Data excerpts
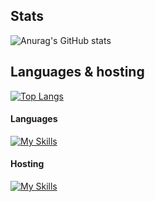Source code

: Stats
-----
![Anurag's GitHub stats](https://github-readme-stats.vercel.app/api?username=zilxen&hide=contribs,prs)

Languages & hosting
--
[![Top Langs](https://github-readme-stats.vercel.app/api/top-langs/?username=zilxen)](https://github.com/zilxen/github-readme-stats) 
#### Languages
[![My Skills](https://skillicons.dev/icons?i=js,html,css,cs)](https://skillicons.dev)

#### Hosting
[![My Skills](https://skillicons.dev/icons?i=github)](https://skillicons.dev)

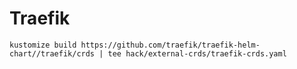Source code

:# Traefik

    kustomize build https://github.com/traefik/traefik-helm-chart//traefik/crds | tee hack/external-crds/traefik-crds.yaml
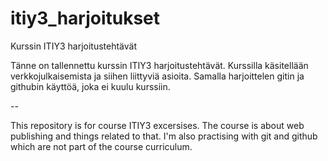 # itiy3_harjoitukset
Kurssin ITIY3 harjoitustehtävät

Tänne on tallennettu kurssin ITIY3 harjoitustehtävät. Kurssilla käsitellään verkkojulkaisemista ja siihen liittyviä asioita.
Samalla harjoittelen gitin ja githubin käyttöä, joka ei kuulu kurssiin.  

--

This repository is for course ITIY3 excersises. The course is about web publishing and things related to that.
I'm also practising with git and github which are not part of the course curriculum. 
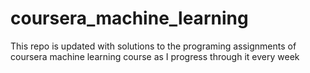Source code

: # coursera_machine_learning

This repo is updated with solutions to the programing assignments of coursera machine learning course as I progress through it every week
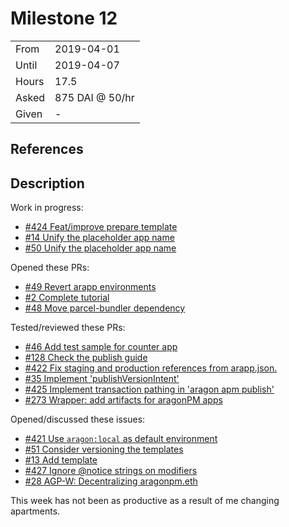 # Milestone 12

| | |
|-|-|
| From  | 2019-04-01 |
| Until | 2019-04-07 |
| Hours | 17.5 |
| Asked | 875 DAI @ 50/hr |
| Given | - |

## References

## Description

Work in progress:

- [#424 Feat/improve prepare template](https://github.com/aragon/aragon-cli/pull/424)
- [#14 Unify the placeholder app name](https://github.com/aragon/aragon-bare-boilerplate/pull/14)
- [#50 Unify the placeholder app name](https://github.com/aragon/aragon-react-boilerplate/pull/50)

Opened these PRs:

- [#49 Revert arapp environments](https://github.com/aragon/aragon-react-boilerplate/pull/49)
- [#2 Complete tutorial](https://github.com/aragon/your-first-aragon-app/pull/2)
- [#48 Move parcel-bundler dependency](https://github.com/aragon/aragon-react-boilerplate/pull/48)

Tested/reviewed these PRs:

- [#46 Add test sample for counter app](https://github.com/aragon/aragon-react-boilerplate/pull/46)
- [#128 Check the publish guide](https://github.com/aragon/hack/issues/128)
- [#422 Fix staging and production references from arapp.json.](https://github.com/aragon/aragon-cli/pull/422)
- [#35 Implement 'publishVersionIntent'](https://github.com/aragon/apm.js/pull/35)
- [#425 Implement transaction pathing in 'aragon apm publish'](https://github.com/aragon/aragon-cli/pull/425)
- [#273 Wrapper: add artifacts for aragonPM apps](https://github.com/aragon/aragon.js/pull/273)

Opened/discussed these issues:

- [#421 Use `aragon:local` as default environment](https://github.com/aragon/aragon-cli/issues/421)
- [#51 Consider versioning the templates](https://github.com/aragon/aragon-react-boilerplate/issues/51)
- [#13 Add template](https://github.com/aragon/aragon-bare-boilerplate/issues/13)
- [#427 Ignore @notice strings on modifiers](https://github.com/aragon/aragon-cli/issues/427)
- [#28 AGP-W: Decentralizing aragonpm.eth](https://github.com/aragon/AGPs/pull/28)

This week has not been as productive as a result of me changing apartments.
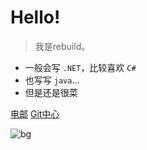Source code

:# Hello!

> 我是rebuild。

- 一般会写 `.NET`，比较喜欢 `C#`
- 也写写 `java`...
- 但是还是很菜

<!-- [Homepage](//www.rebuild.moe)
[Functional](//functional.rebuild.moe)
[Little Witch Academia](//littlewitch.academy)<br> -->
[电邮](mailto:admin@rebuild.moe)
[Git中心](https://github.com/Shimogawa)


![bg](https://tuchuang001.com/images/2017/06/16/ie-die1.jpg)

Your goal
Scan the data, and report each line that uses the word "skillicons".

Solution below
[![My Skills](https://skillicons.dev/icons?i=js,html,css,cs)](https://skillicons.dev)
[![My Skills](https://skillicons.dev/icons?i=github)](https://skillicons.dev)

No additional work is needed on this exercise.